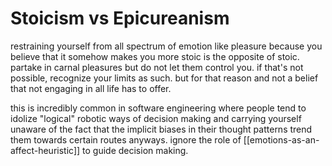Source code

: # Stoicism vs Epicureanism 
restraining yourself from all spectrum of emotion like pleasure because you believe that it somehow makes you more stoic is the opposite of stoic. partake in carnal pleasures  but do not let them control you. if that's not possible, recognize your limits as such. but for that reason and not a belief that not engaging in all life has to offer.

this is incredibly common in software engineering where people tend to idolize "logical" robotic ways of decision making and carrying yourself unaware of the fact that the implicit biases in their thought patterns trend them towards certain routes anyways. ignore the role of [[emotions-as-an-affect-heuristic]] to guide decision making. 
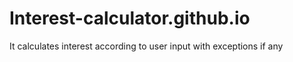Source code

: # Interest-calculator.github.io
It calculates interest according to user input with exceptions if any
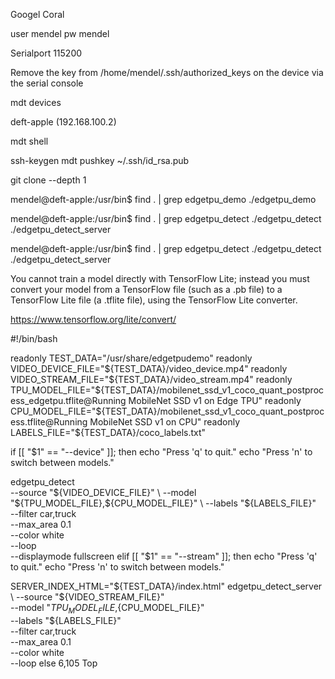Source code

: Googel Coral

user mendel
pw mendel


Serialport 115200

Remove the key from /home/mendel/.ssh/authorized_keys on the device via the serial console




mdt devices

deft-apple		(192.168.100.2)


mdt shell





ssh-keygen
mdt pushkey ~/.ssh/id_rsa.pub





git clone --depth 1



mendel@deft-apple:/usr/bin$ find . | grep edgetpu_demo
./edgetpu_demo


mendel@deft-apple:/usr/bin$ find . | grep edgetpu_detect
./edgetpu_detect
./edgetpu_detect_server


mendel@deft-apple:/usr/bin$ find . | grep edgetpu_detect
./edgetpu_detect
./edgetpu_detect_server




You cannot train a model directly with TensorFlow Lite; instead you must convert your model from a TensorFlow file (such as a .pb file) to a TensorFlow Lite file (a .tflite file), using the TensorFlow Lite converter.

https://www.tensorflow.org/lite/convert/






#!/bin/bash

readonly TEST_DATA="/usr/share/edgetpudemo"
readonly VIDEO_DEVICE_FILE="${TEST_DATA}/video_device.mp4"
readonly VIDEO_STREAM_FILE="${TEST_DATA}/video_stream.mp4"
readonly TPU_MODEL_FILE="${TEST_DATA}/mobilenet_ssd_v1_coco_quant_postprocess_edgetpu.tflite@Running MobileNet SSD v1 on Edge TPU"
readonly CPU_MODEL_FILE="${TEST_DATA}/mobilenet_ssd_v1_coco_quant_postprocess.tflite@Running MobileNet SSD v1 on CPU"
readonly LABELS_FILE="${TEST_DATA}/coco_labels.txt"

if [[ "$1" == "--device" ]]; then
  echo "Press 'q' to quit."
  echo "Press 'n' to switch between models."

  edgetpu_detect \
      --source "${VIDEO_DEVICE_FILE}" \
      --model "${TPU_MODEL_FILE},${CPU_MODEL_FILE}" \
      --labels "${LABELS_FILE}" \
      --filter car,truck \
      --max_area 0.1 \
      --color white \
      --loop \
      --displaymode fullscreen
elif [[ "$1" == "--stream" ]]; then
  echo "Press 'q' to quit."
  echo "Press 'n' to switch between models."

  SERVER_INDEX_HTML="${TEST_DATA}/index.html" edgetpu_detect_server \
      --source "${VIDEO_STREAM_FILE}" \
      --model "${TPU_MODEL_FILE},${CPU_MODEL_FILE}" \
      --labels "${LABELS_FILE}" \
      --filter car,truck \
      --max_area 0.1 \
      --color white \
      --loop
else
                                                                                                                          6,105         Top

----

WORK ORDER –
Which of the lines above include the word "deft"? List those lines.

WRITTEN ANSWER –
deft-apple		(192.168.100.2)
mendel@deft-apple:/usr/bin$ find . | grep edgetpu_demo
mendel@deft-apple:/usr/bin$ find . | grep edgetpu_detect
mendel@deft-apple:/usr/bin$ find . | grep edgetpu_detect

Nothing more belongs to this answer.